In both instances, Romita and Miller were essentially providing “guest” pencils on a short-term basis until long-term solutions were found for the two series. Instead, both used these short-term opportunities to transition to something that would go on to define each of them as true artistic icons for generations. And that’s not even taking into account the dramatic changes in look and tone Romita and Miller brought to Spider-Man and Daredevil respectively.

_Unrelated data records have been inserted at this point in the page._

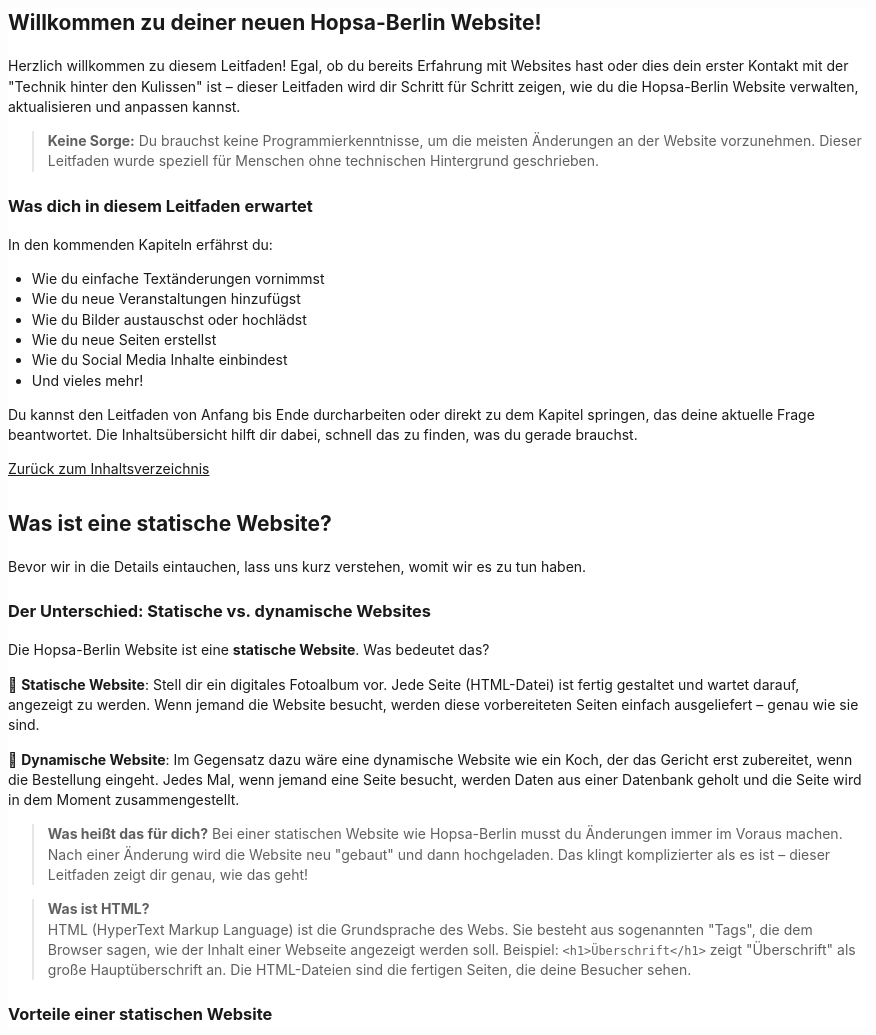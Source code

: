 ## Willkommen zu deiner neuen Hopsa-Berlin Website!

Herzlich willkommen zu diesem Leitfaden! Egal, ob du bereits Erfahrung mit Websites hast oder dies dein erster Kontakt mit der "Technik hinter den Kulissen" ist – dieser Leitfaden wird dir Schritt für Schritt zeigen, wie du die Hopsa-Berlin Website verwalten, aktualisieren und anpassen kannst.

> **Keine Sorge:** Du brauchst keine Programmierkenntnisse, um die meisten Änderungen an der Website vorzunehmen. Dieser Leitfaden wurde speziell für Menschen ohne technischen Hintergrund geschrieben.

### Was dich in diesem Leitfaden erwartet

In den kommenden Kapiteln erfährst du:
- Wie du einfache Textänderungen vornimmst
- Wie du neue Veranstaltungen hinzufügst
- Wie du Bilder austauschst oder hochlädst
- Wie du neue Seiten erstellst
- Wie du Social Media Inhalte einbindest
- Und vieles mehr!

Du kannst den Leitfaden von Anfang bis Ende durcharbeiten oder direkt zu dem Kapitel springen, das deine aktuelle Frage beantwortet. Die Inhaltsübersicht hilft dir dabei, schnell das zu finden, was du gerade brauchst.

[Zurück zum Inhaltsverzeichnis](#inhaltsverzeichnis)

## Was ist eine statische Website?

Bevor wir in die Details eintauchen, lass uns kurz verstehen, womit wir es zu tun haben.

### Der Unterschied: Statische vs. dynamische Websites

Die Hopsa-Berlin Website ist eine **statische Website**. Was bedeutet das?

🔹 **Statische Website**: Stell dir ein digitales Fotoalbum vor. Jede Seite (HTML-Datei) ist fertig gestaltet und wartet darauf, angezeigt zu werden. Wenn jemand die Website besucht, werden diese vorbereiteten Seiten einfach ausgeliefert – genau wie sie sind.

🔹 **Dynamische Website**: Im Gegensatz dazu wäre eine dynamische Website wie ein Koch, der das Gericht erst zubereitet, wenn die Bestellung eingeht. Jedes Mal, wenn jemand eine Seite besucht, werden Daten aus einer Datenbank geholt und die Seite wird in dem Moment zusammengestellt.

> **Was heißt das für dich?** Bei einer statischen Website wie Hopsa-Berlin musst du Änderungen immer im Voraus machen. Nach einer Änderung wird die Website neu "gebaut" und dann hochgeladen. Das klingt komplizierter als es ist – dieser Leitfaden zeigt dir genau, wie das geht!

> **Was ist HTML?**  
> HTML (HyperText Markup Language) ist die Grundsprache des Webs. Sie besteht aus sogenannten "Tags", die dem Browser sagen, wie der Inhalt einer Webseite angezeigt werden soll. Beispiel: `<h1>Überschrift</h1>` zeigt "Überschrift" als große Hauptüberschrift an. Die HTML-Dateien sind die fertigen Seiten, die deine Besucher sehen.

### Vorteile einer statischen Website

Romita’s metamorphosis from guest penciler to greatest Spider-Man artist of all time was a gradual one. Stan Lee first asked Romita to illustrate Daredevil for issue #12 and after a few months, Stan started pushing JRSR to put together a Spider-Man/Daredevil team-up in order to get a sense of how he would interpret the character. Romita, very famously, initially imitated Steve Ditko’s thin-line style for Spidey out of respect for Ditko’s impact on the Spider-Verse. During an interview from the late 1980s, Romita likened the experience to being asked to draw Dick Tracy in a Daredevil comic:
“If Dick Tracy were guest starring in Daredevil, I would have tried to assimilate that different technique and done him like Chester Gould. That was the way I thought Spider-Man should be done, like Ditko.”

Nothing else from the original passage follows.